**WORK INSTRUCTION:** Find the line that contains "하지만 당연하게도, 이런"; then retype it and each line after it, exactly, through the final line of the data below.
-------- DATA RECORDS
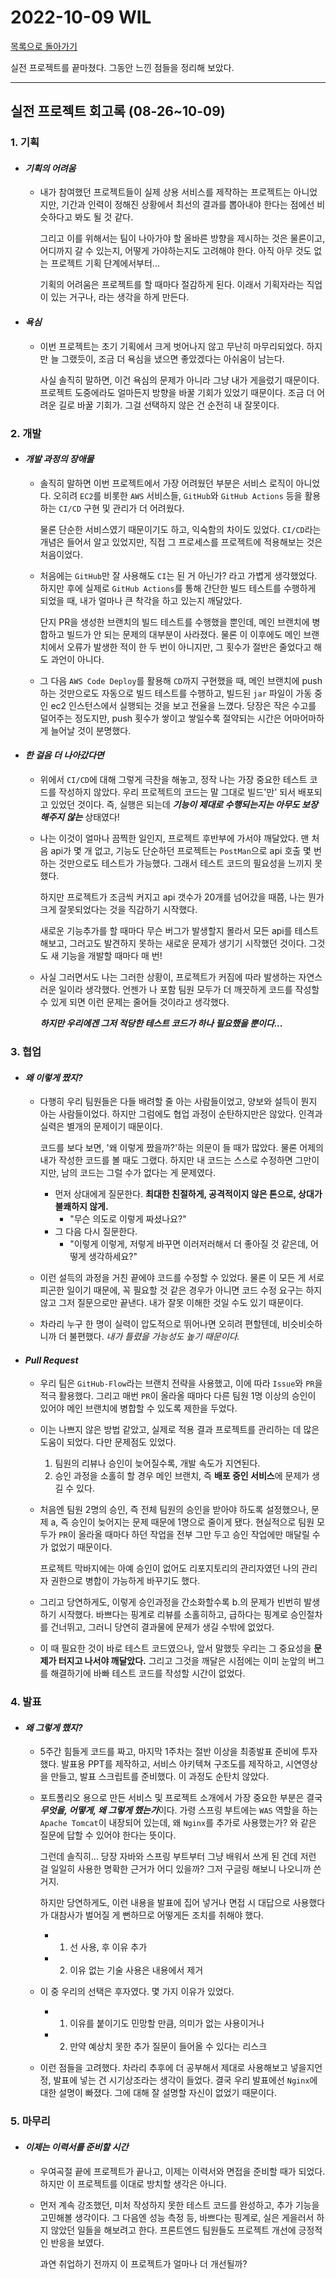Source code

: # 2022-10-09 WIL

[목록으로 돌아가기](/README.md)

실전 프로젝트를 끝마쳤다. 그동안 느낀 점들을 정리해 보았다.

---

## 실전 프로젝트 회고록 (08-26~10-09)

### 1. 기획

- #### *기획의 어려움*

  - 내가 참여했던 프로젝트들이 실제 상용 서비스를 제작하는 프로젝트는 아니었지만, 기간과 인력이 정해진 상황에서 최선의 결과를 뽑아내야 한다는 점에선 비슷하다고 봐도 될 것 같다.
  
    그리고 이를 위해서는 팀이 나아가야 할 올바른 방향을 제시하는 것은 물론이고, 어디까지 갈 수 있는지, 어떻게 가야하는지도 고려해야 한다. 아직 아무 것도 없는 프로젝트 기획 단계에서부터...

    기획의 어려움은 프로젝트를 할 때마다 절감하게 된다. 이래서 기획자라는 직업이 있는 거구나, 라는 생각을 하게 만든다.

- #### *욕심*

  - 이번 프로젝트는 초기 기획에서 크게 벗어나지 않고 무난히 마무리되었다. 하지만 늘 그랬듯이, 조금 더 욕심을 냈으면 좋았겠다는 아쉬움이 남는다.

    사실 솔직히 말하면, 이건 욕심의 문제가 아니라 그냥 내가 게을렀기 때문이다. 프로젝트 도중에라도 얼마든지 방향을 바꿀 기회가 있었기 때문이다. 조금 더 어려운 길로 바꿀 기회가. 그걸 선택하지 않은 건 순전히 내 잘못이다.

### 2. 개발

- #### *개발 과정의 장애물*

  - 솔직히 말하면 이번 프로젝트에서 가장 어려웠던 부분은 서비스 로직이 아니었다. 오히려 `EC2`를 비롯한 `AWS` 서비스들, `GitHub`와 `GitHub Actions` 등을 활용하는 `CI/CD` 구현 및 관리가 더 어려웠다.

    물론 단순한 서비스였기 때문이기도 하고, 익숙함의 차이도 있었다. `CI/CD`라는 개념은 들어서 알고 있었지만, 직접 그 프로세스를 프로젝트에 적용해보는 것은 처음이었다.

  - 처음에는 `GitHub`만 잘 사용해도 `CI`는 된 거 아닌가? 라고 가볍게 생각했었다. 하지만 후에 실제로 `GitHub Actions`를 통해 간단한 빌드 테스트를 수행하게 되었을 때, 내가 얼마나 큰 착각을 하고 있는지 깨달았다.

    단지 PR을 생성한 브랜치의 빌드 테스트를 수행했을 뿐인데, 메인 브랜치에 병합하고 빌드가 안 되는 문제의 대부분이 사라졌다. 물론 이 이후에도 메인 브랜치에서 오류가 발생한 적이 한 두 번이 아니지만, 그 횟수가 절반은 줄었다고 해도 과언이 아니다.

  - 그 다음 `AWS Code Deploy`를 활용해 `CD`까지 구현했을 때, 메인 브랜치에 push하는 것만으로도 자동으로 빌드 테스트를 수행하고, 빌드된 `jar` 파일이 가동 중인 ec2 인스턴스에서 실행되는 것을 보고 전율을 느꼈다. 당장은 작은 수고를 덜어주는 정도지만, push 횟수가 쌓이고 쌓일수록 절약되는 시간은 어마어마하게 늘어날 것이 분명했다.

- #### *한 걸음 더 나아갔다면*

  - 위에서 `CI/CD`에 대해 그렇게 극찬을 해놓고, 정작 나는 가장 중요한 테스트 코드를 작성하지 않았다. 우리 프로젝트의 코드는 말 그대로 빌드'만' 되서 배포되고 있었던 것이다. 즉, 실행은 되는데 ***기능이 제대로 수행되는지는 아무도 보장해주지 않는*** 상태였다!

  - 나는 이것이 얼마나 끔찍한 일인지, 프로젝트 후반부에 가서야 깨달았다. 맨 처음 api가 몇 개 없고, 기능도 단순하던 프로젝트는 `PostMan`으로 api 호출 몇 번 하는 것만으로도 테스트가 가능했다. 그래서 테스트 코드의 필요성을 느끼지 못했다.

    하지만 프로젝트가 조금씩 커지고 api 갯수가 20개를 넘어갔을 때쯤, 나는 뭔가 크게 잘못되었다는 것을 직감하기 시작했다. 

    새로운 기능추가를 할 때마다 무슨 버그가 발생할지 몰라서 모든 api를 테스트 해보고, 그러고도 발견하지 못하는 새로운 문제가 생기기 시작했던 것이다. 그것도 새 기능을 개발할 때마다 매 번!

  - 사실 그러면서도 나는 그러한 상황이, 프로젝트가 커짐에 따라 발생하는 자연스러운 일이라 생각했다. 언젠가 나 포함 팀원 모두가 더 깨끗하게 코드를 작성할 수 있게 되면 이런 문제는 줄어들 것이라고 생각했다.

    ***하지만 우리에겐 그저 적당한 테스트 코드가 하나 필요했을 뿐이다...***

### 3. 협업

- #### *왜 이렇게 짰지?*

  - 다행히 우리 팀원들은 다들 배려할 줄 아는 사람들이었고, 양보와 설득이 뭔지 아는 사람들이었다. 하지만 그럼에도 협업 과정이 순탄하지만은 않았다. 인격과 실력은 별개의 문제이기 때문이다.
  
    코드를 보다 보면, '왜 이렇게 짰을까?'하는 의문이 들 때가 많았다. 물론 어제의 내가 작성한 코드를 볼 때도 그랬다. 하지만 내 코드는 스스로 수정하면 그만이지만, 남의 코드는 그럴 수가 없다는 게 문제였다.

    - 먼저 상대에게 질문한다. **최대한 친절하게, 공격적이지 않은 톤으로, 상대가 불쾌하지 않게.**
      - "무슨 의도로 이렇게 짜셨나요?"
    - 그 다음 다시 질문한다.
      - "이렇게 이렇게, 저렇게 바꾸면 이러저러해서 더 좋아질 것 같은데, 어떻게 생각하세요?"

  - 이런 설득의 과정을 거친 끝에야 코드를 수정할 수 있었다. 물론 이 모든 게 서로 피곤한 일이기 때문에, 꼭 필요할 것 같은 경우가 아니면 코드 수정 요구는 하지 않고 그저 질문으로만 끝낸다. 내가 잘못 이해한 것일 수도 있기 때문이다.
  - 차라리 누구 한 명이 실력이 압도적으로 뛰어나면 오히려 편할텐데, 비슷비슷하니까 더 불편했다. *내가 틀렸을 가능성도 높기 때문이다.*

- #### *Pull Request*

  - 우리 팀은 `GitHub-Flow`라는 브랜치 전략을 사용했고, 이에 따라 `Issue`와 `PR`을 적극 활용했다. 그리고 매번 `PR`이 올라올 때마다 다른 팀원 1명 이상의 승인이 있어야 메인 브랜치에 병합할 수 있도록 제한을 두었다.
  - 이는 나쁘지 않은 방법 같았고, 실제로 적용 결과 프로젝트를 관리하는 데 많은 도움이 되었다. 다만 문제점도 있었다.

    1. 팀원의 리뷰나 승인이 늦어질수록, 개발 속도가 지연된다.
    2. 승인 과정을 소홀히 할 경우 메인 브랜치, 즉 **배포 중인 서비스**에 문제가 생길 수 있다.

  - 처음엔 팀원 2명의 승인, 즉 전체 팀원의 승인을 받아야 하도록 설정했으나, 문제 a, 즉 승인이 늦어지는 문제 때문에 1명으로 줄이게 됐다. 현실적으로 팀원 모두가 `PR`이 올라올 때마다 하던 작업을 전부 그만 두고 승인 작업에만 매달릴 수가 없었기 때문이다.

    프로젝트 막바지에는 아예 승인이 없어도 리포지토리의 관리자였던 나의 관리자 권한으로 병합이 가능하게 바꾸기도 했다.

  - 그리고 당연하게도, 이렇게 승인과정을 간소화할수록 b.의 문제가 빈번히 발생하기 시작했다. 바쁘다는 핑계로 리뷰를 소홀히하고, 급하다는 핑계로 승인절차를 건너뛰고, 그러니 당연히 결과물에 문제가 생길 수밖에 없었다.
  - 이 때 필요한 것이 바로 테스트 코드였으나, 앞서 말했듯 우리는 그 중요성을 **문제가 터지고 나서야 깨달았다.** 그리고 그것을 깨달은 시점에는 이미 눈앞의 버그를 해결하기에 바빠 테스트 코드를 작성할 시간이 없었다.

### 4. 발표

- #### *왜 그렇게 했지?*

  - 5주간 힘들게 코드를 짜고, 마지막 1주차는 절반 이상을 최종발표 준비에 투자했다. 발표용 PPT를 제작하고, 서비스 아키텍쳐 구조도를 제작하고, 시연영상을 만들고, 발표 스크립트를 준비했다. 이 과정도 순탄치 않았다.
  - 포트폴리오 용으로 만든 서비스 및 프로젝트 소개에서 가장 중요한 부분은 결국 ***무엇을, 어떻게, 왜 그렇게 했는가***이다. 가령 스프링 부트에는 `WAS` 역할을 하는 `Apache Tomcat`이 내장되어 있는데, 왜 `Nginx`를 추가로 사용했는가? 와 같은 질문에 답할 수 있어야 한다는 뜻이다.

    그런데 솔직히... 당장 자바와 스프링 부트부터 그냥 배워서 쓰게 된 건데 저런 걸 일일히 사용한 명확한 근거가 어디 있을까? 그저 구글링 해보니 나오니까 쓴 거지.

    하지만 당연하게도, 이런 내용을 발표에 집어 넣거나 면접 시 대답으로 사용했다가 대참사가 벌어질 게 뻔하므로 어떻게든 조치를 취해야 했다.

    - 1. 선 사용, 후 이유 추가
    - 2. 이유 없는 기술 사용은 내용에서 제거

  - 이 중 우리의 선택은 후자였다. 몇 가지 이유가 있었다.

    - 1. 이유를 붙이기도 민망할 만큼, 의미가 없는 사용이거나
    - 2. 만약 예상치 못한 추가 질문이 들어올 수 있다는 리스크

  - 이런 점들을 고려했다. 차라리 추후에 더 공부해서 제대로 사용해보고 넣을지언정, 발표에 넣는 건 시기상조라는 생각이 들었다. 결국 우리 발표에선 `Nginx`에 대한 설명이 빠졌다. 그에 대해 잘 설명할 자신이 없었기 때문이다.

### 5. 마무리

- #### *이제는 이력서를 준비할 시간*

  - 우여곡절 끝에 프로젝트가 끝나고, 이제는 이력서와 면접을 준비할 때가 되었다. 하지만 이 프로젝트를 이대로 방치할 생각은 아니다.
  - 먼저 계속 강조했던, 미처 작성하지 못한 테스트 코드를 완성하고, 추가 기능을 고민해볼 생각이다. 그 다음엔 성능 측정 등, 바쁘다는 핑계로, 실은 게을러서 하지 않았던 일들을 해보려고 한다. 프론트엔드 팀원들도 프로젝트 개선에 긍정적인 반응을 보였다.

    과연 취업하기 전까지 이 프로젝트가 얼마나 더 개선될까?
----------------
**ANSWER SECTION:**
    하지만 당연하게도, 이런 내용을 발표에 집어 넣거나 면접 시 대답으로 사용했다가 대참사가 벌어질 게 뻔하므로 어떻게든 조치를 취해야 했다.

    - 1. 선 사용, 후 이유 추가
    - 2. 이유 없는 기술 사용은 내용에서 제거

  - 이 중 우리의 선택은 후자였다. 몇 가지 이유가 있었다.

    - 1. 이유를 붙이기도 민망할 만큼, 의미가 없는 사용이거나
    - 2. 만약 예상치 못한 추가 질문이 들어올 수 있다는 리스크

  - 이런 점들을 고려했다. 차라리 추후에 더 공부해서 제대로 사용해보고 넣을지언정, 발표에 넣는 건 시기상조라는 생각이 들었다. 결국 우리 발표에선 `Nginx`에 대한 설명이 빠졌다. 그에 대해 잘 설명할 자신이 없었기 때문이다.

### 5. 마무리

- #### *이제는 이력서를 준비할 시간*

  - 우여곡절 끝에 프로젝트가 끝나고, 이제는 이력서와 면접을 준비할 때가 되었다. 하지만 이 프로젝트를 이대로 방치할 생각은 아니다.
  - 먼저 계속 강조했던, 미처 작성하지 못한 테스트 코드를 완성하고, 추가 기능을 고민해볼 생각이다. 그 다음엔 성능 측정 등, 바쁘다는 핑계로, 실은 게을러서 하지 않았던 일들을 해보려고 한다. 프론트엔드 팀원들도 프로젝트 개선에 긍정적인 반응을 보였다.

    과연 취업하기 전까지 이 프로젝트가 얼마나 더 개선될까?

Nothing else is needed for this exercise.